Attunement is the ability to identify, understand, and appropriately respond to social-emotional needs. It is both a neurobiological process and a learned skill. Attunement is a catalyst for secure attachment, emotional intelligence and maturity, emotional regulation, and mental wellness.

Attunement requires 3 crucial skills-based steps:

  1. Ability to notice when we, or our loved ones, are experiencing a distressing or strong emotion.

  1. Ability to empathetically associate meaning to our internal experiences, or to the outwardly observable behaviors of our loved ones.

  2. Ability to effectively and appropriately respond in a way that validates and mitigates distressing emotions for ourselves or for our loved ones

Parents/caregivers are uniquely positioned to connect with their children in a way that fosters a sense of safety, belonging, and motivation in the body and mind.

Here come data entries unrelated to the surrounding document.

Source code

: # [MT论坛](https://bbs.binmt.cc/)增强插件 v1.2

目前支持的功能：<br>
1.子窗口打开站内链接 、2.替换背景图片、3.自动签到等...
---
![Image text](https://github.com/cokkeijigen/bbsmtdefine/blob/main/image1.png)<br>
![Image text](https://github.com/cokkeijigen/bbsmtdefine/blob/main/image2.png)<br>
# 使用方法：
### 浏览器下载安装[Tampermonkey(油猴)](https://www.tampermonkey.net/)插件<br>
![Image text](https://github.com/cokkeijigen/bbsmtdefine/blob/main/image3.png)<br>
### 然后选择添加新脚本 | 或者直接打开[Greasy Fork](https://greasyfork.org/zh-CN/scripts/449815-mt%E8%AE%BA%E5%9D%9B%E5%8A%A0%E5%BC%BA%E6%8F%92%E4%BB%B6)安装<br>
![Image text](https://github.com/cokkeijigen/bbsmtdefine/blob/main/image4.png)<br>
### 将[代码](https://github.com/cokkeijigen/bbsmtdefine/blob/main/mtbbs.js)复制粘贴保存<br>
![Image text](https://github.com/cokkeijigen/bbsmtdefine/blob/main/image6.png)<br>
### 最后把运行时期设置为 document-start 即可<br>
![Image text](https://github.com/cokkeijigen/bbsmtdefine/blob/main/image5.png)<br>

  • During infancy, caregiver-child attunement mostly involves responding to basic needs, such as safety, warmth, food, sleep, and love.

  • As children get older, their developmental needs become more complex, and oftentimes, more perplexing to children and adults alike.

  • To complicate matters more, children have not yet developed the skills needed to effectively understand and communicate their social-emotional needs, meaning these unmet needs often manifest as challenging behaviors.

  • Chronic stress and mis-attunement can impair expressive and receptive communication abilities, restrict our neuroceptive systems to a hypervigilant state, and lead us to engage in fear-based behavior in response to anything other than purposefully embodied calmness.

In order to effectively teach our children how to attune to and regulate their bodyminds, we must learn how to attune to and regulate our own bodyminds, first.


Parents/caregivers may benefit from professional and community support to:

  • Learn theories, models, and strategies rooted in relational neuroscience and trauma-assumed perspectives.

  • Experiment with neurodiversity-affirming communication and behavioral techniques that foster connection within their families.

  • Practice somatic body-based co-regulation techniques in community with other parent/caregivers.

  • Build sustainable systems, structures, rituals, and routines to promote social-emotional wellness within their families.